TUTUP
SCROLL UNTUK MELANJUTKAN MEMBACA
Gabung di IDN Times

Menyingkap Narasi Toba, Eksotisme Meat dan Rupa Warna 1.000 Tenda

Meat jadi destinasi menarik wisatawan milenial

IDN Times/Prayugo Utomo

Matahari merangkak naik di ufuk timur.
Berusaha menampakkan diri di sela perbukitan yang menjulang
Muda-mudi masih berjaket, berselendang kain menahan dingin yang menusuk.
Api unggun di depan tenda juga jadi penghangat.
Gemercik ombak kecil Danau Toba seperti nyanyian pagi hari.
Warna-warni tenda juga menambah cantik pemandangan.

Selamat Pagi Meat, Horas...

Bendera dari berbagai komunitas milenial terikat di tiang-tiang pancang. Menyambut pagi nan eksotis di Desa Meat, Sabtu (29/6) lalu.

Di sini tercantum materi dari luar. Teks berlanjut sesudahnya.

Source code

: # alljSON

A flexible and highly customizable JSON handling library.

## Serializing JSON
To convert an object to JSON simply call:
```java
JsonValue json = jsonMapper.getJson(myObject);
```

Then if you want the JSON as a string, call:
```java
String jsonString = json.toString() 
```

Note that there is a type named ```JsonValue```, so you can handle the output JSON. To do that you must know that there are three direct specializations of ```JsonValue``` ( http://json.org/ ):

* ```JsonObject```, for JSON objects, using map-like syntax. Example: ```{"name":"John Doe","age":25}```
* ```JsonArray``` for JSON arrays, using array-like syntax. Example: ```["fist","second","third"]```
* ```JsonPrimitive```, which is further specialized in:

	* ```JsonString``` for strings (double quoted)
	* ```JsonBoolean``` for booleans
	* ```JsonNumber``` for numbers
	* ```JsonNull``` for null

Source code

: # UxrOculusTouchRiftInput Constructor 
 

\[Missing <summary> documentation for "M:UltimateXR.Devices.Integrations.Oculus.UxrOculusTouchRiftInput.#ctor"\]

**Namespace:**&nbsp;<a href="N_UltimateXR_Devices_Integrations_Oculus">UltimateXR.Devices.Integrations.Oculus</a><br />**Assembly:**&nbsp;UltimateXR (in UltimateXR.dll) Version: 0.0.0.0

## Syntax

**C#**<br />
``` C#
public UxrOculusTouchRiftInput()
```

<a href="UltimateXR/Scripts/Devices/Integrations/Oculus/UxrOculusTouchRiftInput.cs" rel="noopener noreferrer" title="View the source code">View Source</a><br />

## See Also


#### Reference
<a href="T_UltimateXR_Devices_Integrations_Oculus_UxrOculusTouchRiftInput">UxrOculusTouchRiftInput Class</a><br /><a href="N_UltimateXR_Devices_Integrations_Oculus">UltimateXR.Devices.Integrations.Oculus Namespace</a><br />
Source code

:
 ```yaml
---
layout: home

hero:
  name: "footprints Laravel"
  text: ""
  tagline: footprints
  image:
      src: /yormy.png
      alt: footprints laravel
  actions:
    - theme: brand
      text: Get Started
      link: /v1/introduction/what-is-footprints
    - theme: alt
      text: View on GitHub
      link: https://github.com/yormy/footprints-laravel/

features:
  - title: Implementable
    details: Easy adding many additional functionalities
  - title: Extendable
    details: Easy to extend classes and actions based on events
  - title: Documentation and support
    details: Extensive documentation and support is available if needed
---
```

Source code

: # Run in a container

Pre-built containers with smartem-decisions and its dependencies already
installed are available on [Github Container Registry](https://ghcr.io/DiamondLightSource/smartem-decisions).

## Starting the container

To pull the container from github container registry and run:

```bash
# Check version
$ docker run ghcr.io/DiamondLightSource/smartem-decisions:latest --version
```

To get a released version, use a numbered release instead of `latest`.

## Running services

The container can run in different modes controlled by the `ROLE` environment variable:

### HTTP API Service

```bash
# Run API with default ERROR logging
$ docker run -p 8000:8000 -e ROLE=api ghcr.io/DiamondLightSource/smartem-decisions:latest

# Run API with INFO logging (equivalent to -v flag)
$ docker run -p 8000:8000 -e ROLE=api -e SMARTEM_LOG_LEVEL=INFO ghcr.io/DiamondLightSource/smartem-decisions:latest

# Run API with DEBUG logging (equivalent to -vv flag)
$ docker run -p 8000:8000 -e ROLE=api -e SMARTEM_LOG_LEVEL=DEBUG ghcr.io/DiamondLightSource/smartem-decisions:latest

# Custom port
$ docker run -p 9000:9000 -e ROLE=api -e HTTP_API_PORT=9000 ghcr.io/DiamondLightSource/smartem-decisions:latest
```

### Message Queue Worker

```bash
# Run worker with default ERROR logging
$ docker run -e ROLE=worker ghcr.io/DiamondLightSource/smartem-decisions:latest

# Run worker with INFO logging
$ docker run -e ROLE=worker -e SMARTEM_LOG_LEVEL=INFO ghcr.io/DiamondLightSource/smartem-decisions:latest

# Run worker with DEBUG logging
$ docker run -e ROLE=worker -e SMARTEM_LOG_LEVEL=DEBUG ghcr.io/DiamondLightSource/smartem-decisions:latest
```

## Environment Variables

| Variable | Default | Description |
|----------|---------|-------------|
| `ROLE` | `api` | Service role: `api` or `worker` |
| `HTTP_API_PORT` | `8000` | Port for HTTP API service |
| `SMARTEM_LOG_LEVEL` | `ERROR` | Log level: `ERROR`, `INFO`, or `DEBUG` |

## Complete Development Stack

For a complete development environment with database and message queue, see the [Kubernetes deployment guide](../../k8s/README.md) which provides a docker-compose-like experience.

Sebuah desa kecil di Kecamatan Tampahan. Berjarak 14 Km dari Balige Ibu Kota Kabupaten Toba Samosir, Sumatera Utara.

Meat menjadi salah satu desa yang langsung menghadap ke Danau Toba. Keindahannya seakan tiada tara. Tak menjemukan mata siapapun yang memandangnya.

Dengan keindahannya pantas saja Meat dipilih jadi tuan rumah ajang 1.000 Tenda Kaldera. Ajang akbar yang digagas Rumah Karya Indonesia. Kelompok milenial kreatif yang juga ikut mempromosikan Toba sebagai destinasi wisata prioritas.

Setidaknya, lebih dari 4.000 pengunjung ikut dalam ajang tahunan itu. Pesertanya didominasi milenial. Mereka datang dari berbagai penjuru daerah di Sumut. Merasakan sensasi kamping di pinggiran danau terbesar se-Asia Tenggara. Bahkan ada yang datang dari luar pulau Sumatera.

IDN Times/Prayugo Utomo

Jauh hari, panitia sudah melakukan persiapan. Pendaftaran peserta dilakukan secara daring. Konsep yang diusung pun disesuaikan dengan kebutuhan milenial saat ini. Kamping bareng, diskusi ala milenial hingga pentas musik dengan musisi lokal. Untuk diskusinya juga diisi para narasumber kelas wahid di tingkat nasional.

“Jadi tahun ini kita coba garap konsep kamping dan berbagi pengetahuan. Jadi ada diskusi dengan wacana kekinian. Pokoknya bagus-bagus dan keren-keren,” ungkap Siparjalang, Direktur 1.000 Tenda Kaldera.

Penyelenggara terkejut. Pesertanya membludak. Karena di awal mereka hanya menargetkan sampai 3.000 orang peserta saja.  

Setiap sudut lapangan hingga pantai yang menjadi lapak tenda sudah sesak. Nyaris tak ada ruang lagi untuk peserta yang datang dan mendaftar on the spot. “Ini sungguh diluar ekspektasi kita. Ternyata peserta yang datang belakangan juga banyak,” kata Direktur Festival 1.000 Tenda Kaldera Siparjalang.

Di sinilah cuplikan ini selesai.